Even Pope Francis has spoken out clearly against surrogacy as a form of exploitation. Not because the Church does not understand the pain of infertile couples, but because it refuses to heal one pain by creating another.

They also targeted Slovakia

What until recently took place in the grey zone of foreign websites and legal wrangling between Ukraine and the Czech Republic has entered directly into Slovak public space. During the summer, an advertising campaign appeared on Slovak Facebook openly offering the possibility to "procure" a child through surrogacy.

The clinic in Slovakia launched a linguistic mutation, admittedly skeletal and at times almost grotesque, but all the more eloquent. The child is offered not as a gift, but as a solution. As a service. As a product that you just have to order.

The clinic's defence is symptomatic. Its legal representative has rejected the criticism, saying that it is only "conjecture", and assures that everything is done in accordance with the laws in force. However, we hear exactly the same phrase with any system that teeters on the edge of morality and takes advantage of a legislative vacuum.
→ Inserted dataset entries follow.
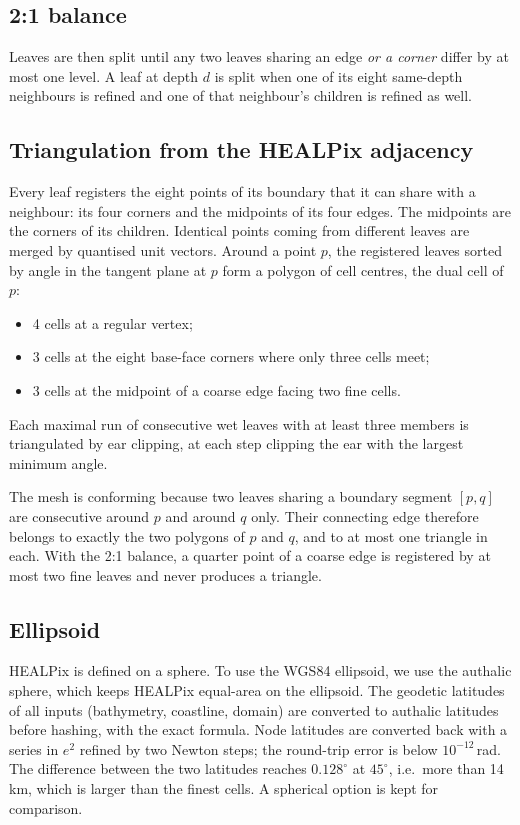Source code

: \documentclass[11pt,a4paper]{article}
\begin{document}
\subsection{2:1 balance}
Leaves are then split until any two leaves sharing an edge \emph{or a corner}
differ by at most one level. A leaf at depth $d$ is split when one of its
eight same-depth neighbours is refined and one of that neighbour's children
is refined as well.

\subsection{Triangulation from the HEALPix adjacency}
Every leaf registers the eight points of its boundary that it can share with
a neighbour: its four corners and the midpoints of its four edges. The
midpoints are the corners of its children. Identical points coming from
different leaves are merged by quantised unit vectors. Around a point $p$,
the registered leaves sorted by angle in the tangent plane at $p$ form a
polygon of cell centres, the dual cell of $p$:
\begin{itemize}
\item 4 cells at a regular vertex;
\item 3 cells at the eight base-face corners where only three cells meet;
\item 3 cells at the midpoint of a coarse edge facing two fine cells.
\end{itemize}
Each maximal run of consecutive wet leaves with at least three members is
triangulated by ear clipping, at each step clipping the ear with the
largest minimum angle.

The mesh is conforming because two leaves sharing a boundary segment
$[p,q]$ are consecutive around $p$ and around $q$ only. Their connecting edge
therefore belongs to exactly the two polygons of $p$ and $q$, and to at most
one triangle in each. With the 2:1 balance, a quarter point of a coarse edge
is registered by at most two fine leaves and never produces a triangle.

\subsection{Ellipsoid}
HEALPix is defined on a sphere. To use the WGS84 ellipsoid, we use the
authalic sphere, which keeps HEALPix equal-area on the ellipsoid. The
geodetic latitudes of all inputs (bathymetry, coastline, domain) are
converted to authalic latitudes before hashing, with the exact formula.
Node latitudes are converted back with a series in $e^2$ refined by two
Newton steps; the round-trip error is below $10^{-12}$\,rad. The difference
between the two latitudes reaches $0.128^\circ$ at $45^\circ$, i.e.\ more
than 14\,km, which is larger than the finest cells. A spherical option is
kept for comparison.
\end{document}
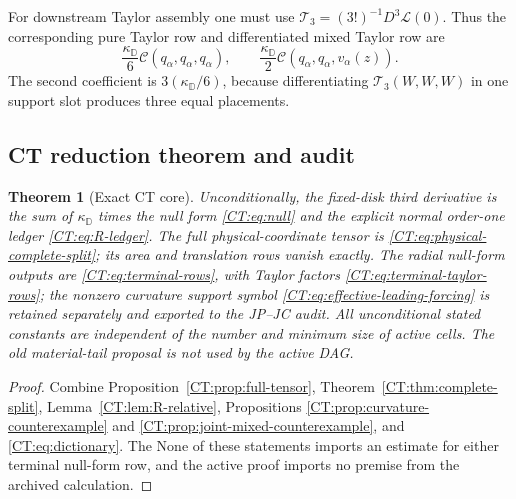 \documentclass[11pt]{amsart}
\numberwithin{equation}{section}
\newtheorem{theorem}{Theorem}[section]
\theoremstyle{definition}
\theoremstyle{remark}
\newcommand{\Cnull}{\mathcal C}
\begin{document}
For downstream Taylor assembly one must use
$\mathcal T_3=(3!)^{-1}D^3\mathcal L(0)$.  Thus the corresponding pure
Taylor row and differentiated mixed Taylor row are
\begin{equation}\label{CT:eq:terminal-taylor-rows}
 \boxed{
 \frac{\kappa_{\mathbb D}}6
   \Cnull(q_\alpha,q_\alpha,q_\alpha),
 \qquad
 \frac{\kappa_{\mathbb D}}2
   \Cnull(q_\alpha,q_\alpha,v_\alpha(z)).}
\end{equation}
The second coefficient is $3(\kappa_{\mathbb D}/6)$, because
differentiating $\mathcal T_3(W,W,W)$ in one support slot produces three
equal placements.

\subsection{CT reduction theorem and audit}

\begin{theorem}[Exact CT core]
\label{CT:thm:CT}
Unconditionally, the fixed-disk third derivative is the sum of
$\kappa_{\mathbb D}$ times the null form \eqref{CT:eq:null} and the explicit
normal order-one ledger \eqref{CT:eq:R-ledger}.  The full
physical-coordinate tensor is \eqref{CT:eq:physical-complete-split}; its area
and translation rows vanish exactly.  The radial null-form outputs are
\eqref{CT:eq:terminal-rows}, with Taylor factors
\eqref{CT:eq:terminal-taylor-rows}; the nonzero curvature support symbol
\eqref{CT:eq:effective-leading-forcing} is retained separately and exported
to the JP--JC audit.  All unconditional stated constants are independent
of the number and minimum size of active cells.  The old material-tail
proposal is not used by the active DAG.
\end{theorem}

\begin{proof}
Combine Proposition~\ref{CT:prop:full-tensor}, Theorem~\ref{CT:thm:complete-split},
Lemma~\ref{CT:lem:R-relative}, Propositions
\ref{CT:prop:curvature-counterexample} and
\ref{CT:prop:joint-mixed-counterexample}, and \eqref{CT:eq:dictionary}.  The
None of these statements imports an estimate for either terminal null-form
row, and the active proof imports no premise from the archived calculation.
\end{proof}
\end{document}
Prohibition as the only moral response

The argument that prohibition will create a black market is the same as was used, for example, with slavery. No one in their right mind today would argue that we should 'better regulate' slavery in the developed world.

If something is unethical at the core, it cannot be ethical in a regulated form.

With the latest constitutional amendment, Slovakia has taken the chance to stay on the side of a civilisation that protects the weak. Not children for adults, but adults for children. Not the right of the child, but the right of the child.

Surrogacy is not progress. It is a return to a mentality in which the stronger buys the weaker. And this is exactly the world that Christianity has been warning against for two millennia.

If today society tolerates clinics that operate like international baby factories, tomorrow it will not have the moral strength to stand up to even worse forms of exploitation.

The case of the Fesko Human Reproduction Group is not a warning for the future. It is proof that a line has already been crossed. If we do not declare it unacceptable now, it is the weakest who will pay the price. The children that no one asked for as persons, but as commodities.